(Work task) Search the listing below for the string "layer", then copy every line it appears in.

(Record excerpts)

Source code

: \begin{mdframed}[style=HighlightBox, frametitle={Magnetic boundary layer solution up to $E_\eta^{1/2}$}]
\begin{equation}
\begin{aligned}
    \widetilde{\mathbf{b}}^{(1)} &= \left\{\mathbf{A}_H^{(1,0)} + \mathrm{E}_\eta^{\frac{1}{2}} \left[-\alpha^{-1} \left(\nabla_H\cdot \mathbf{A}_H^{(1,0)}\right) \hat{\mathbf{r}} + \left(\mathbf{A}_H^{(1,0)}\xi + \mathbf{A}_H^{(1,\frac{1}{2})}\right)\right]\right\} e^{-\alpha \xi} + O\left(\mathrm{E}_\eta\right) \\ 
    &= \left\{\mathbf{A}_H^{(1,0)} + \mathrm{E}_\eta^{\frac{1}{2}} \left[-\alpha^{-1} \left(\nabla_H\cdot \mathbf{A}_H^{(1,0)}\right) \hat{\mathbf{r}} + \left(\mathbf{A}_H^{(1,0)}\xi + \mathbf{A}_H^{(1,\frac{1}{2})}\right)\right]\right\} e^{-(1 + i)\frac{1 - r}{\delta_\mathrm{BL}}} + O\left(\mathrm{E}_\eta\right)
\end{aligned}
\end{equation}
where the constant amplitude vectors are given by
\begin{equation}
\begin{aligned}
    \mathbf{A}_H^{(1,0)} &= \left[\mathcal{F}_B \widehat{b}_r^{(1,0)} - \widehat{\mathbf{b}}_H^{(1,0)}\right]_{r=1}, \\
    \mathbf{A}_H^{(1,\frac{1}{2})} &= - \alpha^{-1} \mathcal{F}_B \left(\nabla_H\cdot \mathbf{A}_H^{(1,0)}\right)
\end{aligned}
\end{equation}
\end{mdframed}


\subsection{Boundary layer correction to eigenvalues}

* * *

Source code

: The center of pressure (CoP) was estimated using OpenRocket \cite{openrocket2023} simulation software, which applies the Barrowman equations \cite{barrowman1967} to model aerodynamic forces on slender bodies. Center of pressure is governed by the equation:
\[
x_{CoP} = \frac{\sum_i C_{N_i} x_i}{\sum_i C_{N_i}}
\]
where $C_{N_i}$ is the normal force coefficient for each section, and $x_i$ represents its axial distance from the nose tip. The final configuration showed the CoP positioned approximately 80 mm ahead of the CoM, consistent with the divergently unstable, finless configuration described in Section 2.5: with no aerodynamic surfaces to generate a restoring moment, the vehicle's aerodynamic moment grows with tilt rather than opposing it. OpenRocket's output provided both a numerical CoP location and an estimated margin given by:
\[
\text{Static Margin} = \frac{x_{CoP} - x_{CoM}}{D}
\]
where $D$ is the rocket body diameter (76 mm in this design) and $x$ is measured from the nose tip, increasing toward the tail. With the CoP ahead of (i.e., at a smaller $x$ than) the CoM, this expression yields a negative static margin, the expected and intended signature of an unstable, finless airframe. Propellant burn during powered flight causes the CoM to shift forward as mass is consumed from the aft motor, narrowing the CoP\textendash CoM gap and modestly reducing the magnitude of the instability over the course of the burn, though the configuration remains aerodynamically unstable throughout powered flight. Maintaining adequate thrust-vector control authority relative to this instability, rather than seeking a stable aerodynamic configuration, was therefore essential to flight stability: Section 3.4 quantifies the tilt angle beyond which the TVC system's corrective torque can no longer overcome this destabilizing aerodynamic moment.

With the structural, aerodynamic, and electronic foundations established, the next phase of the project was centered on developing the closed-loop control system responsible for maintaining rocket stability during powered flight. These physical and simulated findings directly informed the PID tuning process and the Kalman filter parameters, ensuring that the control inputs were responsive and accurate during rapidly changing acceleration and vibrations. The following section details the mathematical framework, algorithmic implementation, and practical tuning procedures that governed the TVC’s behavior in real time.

* * *

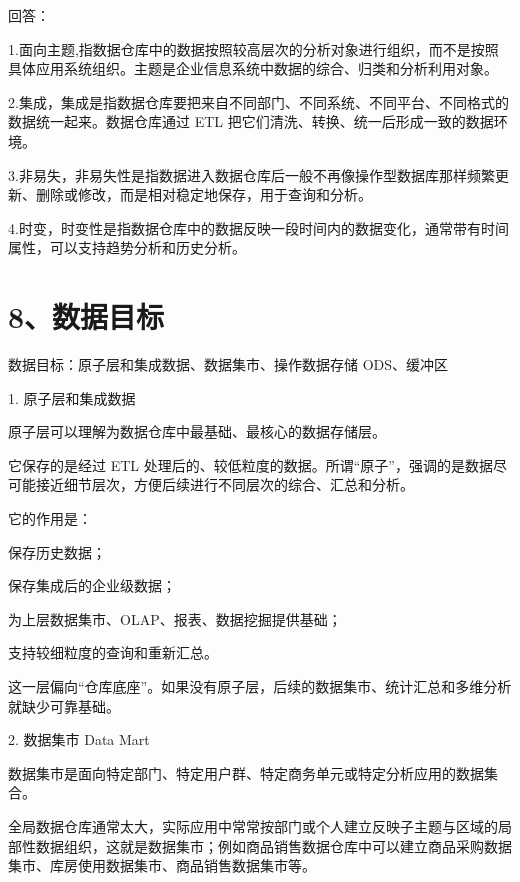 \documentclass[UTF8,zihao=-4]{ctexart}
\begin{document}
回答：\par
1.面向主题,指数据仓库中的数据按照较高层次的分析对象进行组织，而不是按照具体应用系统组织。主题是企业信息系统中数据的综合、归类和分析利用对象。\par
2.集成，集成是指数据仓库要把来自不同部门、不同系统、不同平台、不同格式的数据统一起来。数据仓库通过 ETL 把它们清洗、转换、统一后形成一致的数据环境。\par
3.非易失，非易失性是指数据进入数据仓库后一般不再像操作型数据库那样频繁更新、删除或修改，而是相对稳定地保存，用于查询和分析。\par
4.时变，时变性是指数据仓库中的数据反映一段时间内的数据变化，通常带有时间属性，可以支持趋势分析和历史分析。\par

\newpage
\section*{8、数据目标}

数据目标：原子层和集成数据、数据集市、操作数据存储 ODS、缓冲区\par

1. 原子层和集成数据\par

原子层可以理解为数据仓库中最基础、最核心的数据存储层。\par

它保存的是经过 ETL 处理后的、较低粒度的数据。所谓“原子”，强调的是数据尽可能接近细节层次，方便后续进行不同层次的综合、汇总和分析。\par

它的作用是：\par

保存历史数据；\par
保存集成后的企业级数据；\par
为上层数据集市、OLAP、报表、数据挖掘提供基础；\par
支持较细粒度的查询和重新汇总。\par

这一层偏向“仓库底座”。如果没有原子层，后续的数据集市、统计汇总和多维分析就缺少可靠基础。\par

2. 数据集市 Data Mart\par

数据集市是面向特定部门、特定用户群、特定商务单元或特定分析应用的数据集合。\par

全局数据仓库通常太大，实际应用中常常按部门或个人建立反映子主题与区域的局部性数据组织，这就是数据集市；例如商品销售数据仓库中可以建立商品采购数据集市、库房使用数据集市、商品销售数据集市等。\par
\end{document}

(Result for this exercise)
: \begin{mdframed}[style=HighlightBox, frametitle={Magnetic boundary layer solution up to $E_\eta^{1/2}$}]
\subsection{Boundary layer correction to eigenvalues}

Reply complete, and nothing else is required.